There are plenty of contradictions in Thoreau’s views of education — and just about everything else. But he was well aware of this and didn’t mind the idea that something can have two sides or even simultaneously contain opposites. In this regard, it’s kind of fun to follow Thoreau’s iconoclastic mind as it explores education. Mostly though, Thoreau asks us over and over to use our minds well.
Here are some of our favorite quotes:
“What does education often do!— it makes a straight cut ditch out of a meandering brook.”
— Journal, October 31, 1850
“I would make education a pleasant thing both to the teacher and scholar…We should seek to be fellow students with the pupil, and should learn of, as well as with him, if we would be most helpful to him.”
— Letter to Orestes Brownson
“The forcible writer stands bodily behind his words with his experience — He does not make books out of books, but he has been there in person.”
— Journal, February 3, 1852.
“It is only when we forget all our learning that we begin to know. I do not get nearer by a hair’s breadth to any natural object so long as I presume that I have an introduction to it from some learned man.”
— Journal, October 4, 1859
“When any real progress is made, we unlearn and learn anew, what we thought we knew before.”
— Journal, December 31, 1838
“My desire for knowledge is intermittent but my desire to commune with the spirit of the universe — to be intoxicated with the fumes, call it, of that divine nectar — to bear my head through atmospheres and over heights unknown to my feet — is perennial and constant.
— Journal, February 9, 1851
“To be a philosopher is not merely to have subtle thoughts, nor even to found a school, but so to love wisdom as to live according to its dictates a life of simplicity, independence, magnanimity, and trust. It is to solve some of the problems of life, not only theoretically, but practically.”
— “Walden”
“I maintain that the Government ought to provide for the education of all children who would otherwise be brought up, or rather grow up, in ignorance.”
— Early Essays
“To my astonishment I was informed on leaving college that I had studied navigation! — why, if I had taken one turn down the harbor I would have known more about it.”
— “Walden”
“I think it would be worth the while to introduce a school of children to such a grove, that they may get an idea of the primitive oaks before they are all gone, instead of hiring botanists to lecture to them when it’s too late.”
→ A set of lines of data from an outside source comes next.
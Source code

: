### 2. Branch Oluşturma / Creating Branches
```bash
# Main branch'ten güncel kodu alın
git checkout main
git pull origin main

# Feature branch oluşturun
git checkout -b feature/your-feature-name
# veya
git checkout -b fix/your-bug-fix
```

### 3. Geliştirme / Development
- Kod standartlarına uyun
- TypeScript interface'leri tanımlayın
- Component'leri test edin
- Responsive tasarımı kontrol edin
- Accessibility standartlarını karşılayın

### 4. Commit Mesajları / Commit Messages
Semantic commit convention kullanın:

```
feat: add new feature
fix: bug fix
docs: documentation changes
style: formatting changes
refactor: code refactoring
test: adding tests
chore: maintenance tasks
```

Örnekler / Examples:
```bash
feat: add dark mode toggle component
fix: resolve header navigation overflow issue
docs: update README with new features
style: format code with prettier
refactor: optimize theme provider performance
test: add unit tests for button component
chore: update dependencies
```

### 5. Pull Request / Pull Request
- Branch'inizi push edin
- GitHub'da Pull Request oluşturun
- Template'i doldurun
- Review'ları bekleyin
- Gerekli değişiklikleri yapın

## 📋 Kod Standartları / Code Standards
— Journal, November 2, 1860
“Read the best books first or you may not have a chance to read them at all.”
— “A Week on the Concord and Merrimack Rivers”
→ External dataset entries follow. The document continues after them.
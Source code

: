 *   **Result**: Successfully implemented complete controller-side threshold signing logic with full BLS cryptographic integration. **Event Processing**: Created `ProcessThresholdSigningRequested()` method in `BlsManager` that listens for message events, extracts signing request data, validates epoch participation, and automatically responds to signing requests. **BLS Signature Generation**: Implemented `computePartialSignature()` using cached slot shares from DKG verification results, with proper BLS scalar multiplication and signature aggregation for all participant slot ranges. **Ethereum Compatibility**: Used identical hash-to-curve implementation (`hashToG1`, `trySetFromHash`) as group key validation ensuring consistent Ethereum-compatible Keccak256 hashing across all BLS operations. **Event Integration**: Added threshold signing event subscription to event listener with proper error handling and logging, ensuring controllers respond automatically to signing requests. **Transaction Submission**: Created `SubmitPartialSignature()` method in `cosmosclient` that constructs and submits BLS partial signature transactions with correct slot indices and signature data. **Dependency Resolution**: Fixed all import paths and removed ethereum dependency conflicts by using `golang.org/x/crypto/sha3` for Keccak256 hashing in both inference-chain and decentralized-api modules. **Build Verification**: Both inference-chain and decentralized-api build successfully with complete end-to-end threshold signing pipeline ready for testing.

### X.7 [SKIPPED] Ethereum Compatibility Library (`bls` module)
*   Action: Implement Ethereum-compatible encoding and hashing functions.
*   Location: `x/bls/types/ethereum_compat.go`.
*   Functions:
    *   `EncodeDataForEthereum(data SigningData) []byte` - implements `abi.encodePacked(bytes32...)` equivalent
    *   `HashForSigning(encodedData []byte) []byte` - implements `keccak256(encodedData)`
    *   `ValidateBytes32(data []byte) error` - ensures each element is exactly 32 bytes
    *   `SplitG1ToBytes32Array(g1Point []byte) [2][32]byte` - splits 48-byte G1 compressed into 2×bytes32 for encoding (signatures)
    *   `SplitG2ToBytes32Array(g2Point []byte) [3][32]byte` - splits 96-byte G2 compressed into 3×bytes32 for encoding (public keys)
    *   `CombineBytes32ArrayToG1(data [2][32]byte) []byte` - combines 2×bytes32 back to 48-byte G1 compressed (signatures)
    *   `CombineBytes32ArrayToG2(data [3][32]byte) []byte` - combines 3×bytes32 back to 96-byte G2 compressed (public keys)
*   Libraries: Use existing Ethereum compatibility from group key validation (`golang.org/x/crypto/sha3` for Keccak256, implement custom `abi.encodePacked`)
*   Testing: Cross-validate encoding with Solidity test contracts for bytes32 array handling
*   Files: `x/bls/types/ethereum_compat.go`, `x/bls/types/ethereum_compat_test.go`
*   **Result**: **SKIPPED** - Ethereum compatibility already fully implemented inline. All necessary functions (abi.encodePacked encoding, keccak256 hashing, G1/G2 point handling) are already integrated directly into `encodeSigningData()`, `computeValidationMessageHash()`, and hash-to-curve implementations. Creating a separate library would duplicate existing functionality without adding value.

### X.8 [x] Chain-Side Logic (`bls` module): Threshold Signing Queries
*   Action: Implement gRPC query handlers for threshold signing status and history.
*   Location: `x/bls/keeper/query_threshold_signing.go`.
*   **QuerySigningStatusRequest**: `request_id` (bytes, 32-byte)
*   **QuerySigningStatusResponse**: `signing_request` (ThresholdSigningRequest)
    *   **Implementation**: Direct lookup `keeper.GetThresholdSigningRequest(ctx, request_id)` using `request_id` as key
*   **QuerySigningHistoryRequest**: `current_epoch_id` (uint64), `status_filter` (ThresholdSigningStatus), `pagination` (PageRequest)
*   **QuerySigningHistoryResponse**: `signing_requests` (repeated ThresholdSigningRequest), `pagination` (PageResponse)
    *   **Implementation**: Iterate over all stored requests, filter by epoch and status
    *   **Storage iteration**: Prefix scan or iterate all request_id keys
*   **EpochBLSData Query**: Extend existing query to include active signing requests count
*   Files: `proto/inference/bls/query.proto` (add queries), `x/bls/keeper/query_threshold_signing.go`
“Books must be read as deliberately and reservedly as they were written.”
— “Walden”
“How vain it is to teach youth, or anybody, truths! They can only learn them after their own fashion, and when they get ready.”
— Journal December 31, 1859
“Children who play life, discern its true law and relations more clearly than men, who fail to live it worthily, but who think that they are wiser by experience, that is, by failure.”
— “Walden”
“Mathematics should be mixed not only with physics but the ethics, that is mixed mathematics.”
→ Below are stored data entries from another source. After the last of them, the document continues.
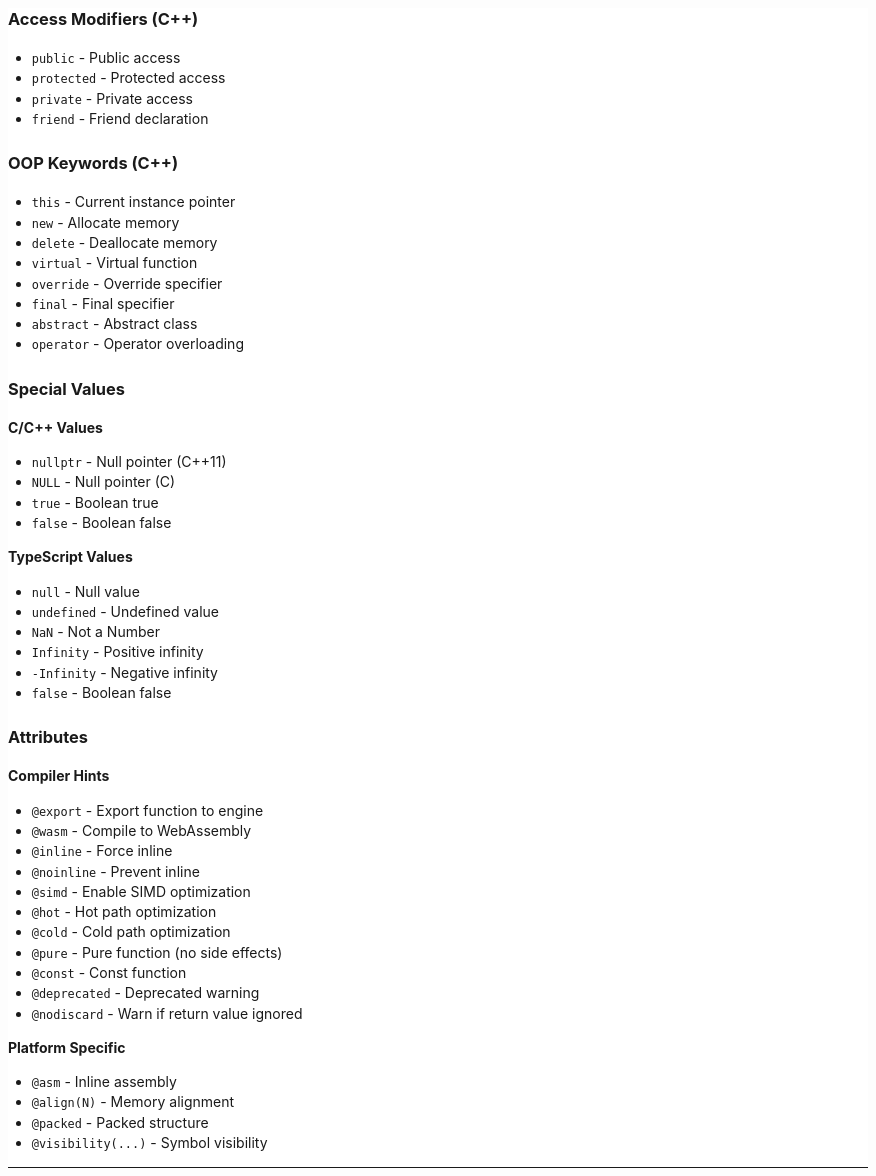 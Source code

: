 ### Access Modifiers (C++)

- `public` - Public access
- `protected` - Protected access
- `private` - Private access
- `friend` - Friend declaration

### OOP Keywords (C++)

- `this` - Current instance pointer
- `new` - Allocate memory
- `delete` - Deallocate memory
- `virtual` - Virtual function
- `override` - Override specifier
- `final` - Final specifier
- `abstract` - Abstract class
- `operator` - Operator overloading

### Special Values

**C/C++ Values**
- `nullptr` - Null pointer (C++11)
- `NULL` - Null pointer (C)
- `true` - Boolean true
- `false` - Boolean false

**TypeScript Values**
- `null` - Null value
- `undefined` - Undefined value
- `NaN` - Not a Number
- `Infinity` - Positive infinity
- `-Infinity` - Negative infinity
- `false` - Boolean false

### Attributes

**Compiler Hints**
- `@export` - Export function to engine
- `@wasm` - Compile to WebAssembly
- `@inline` - Force inline
- `@noinline` - Prevent inline
- `@simd` - Enable SIMD optimization
- `@hot` - Hot path optimization
- `@cold` - Cold path optimization
- `@pure` - Pure function (no side effects)
- `@const` - Const function
- `@deprecated` - Deprecated warning
- `@nodiscard` - Warn if return value ignored

**Platform Specific**
- `@asm` - Inline assembly
- `@align(N)` - Memory alignment
- `@packed` - Packed structure
- `@visibility(...)` - Symbol visibility

---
— “A Week on the Concord and Merrimack Rivers”
“What their hands find to putter about, or their minds to think about, — let them write about.”
— letter to Helen Thoreau
“The grammarian is often one who can neither cry nor laugh, yet thinks that he can express human emotion.”
— Journal, January 2, 1859
“How many a man has dated a new era in his life from reading a book.”
— “Walden”
Joanna Dymond 10/29/2018 at 3:26pm
Thank you for describing so concisely HDT’s views on how children learn.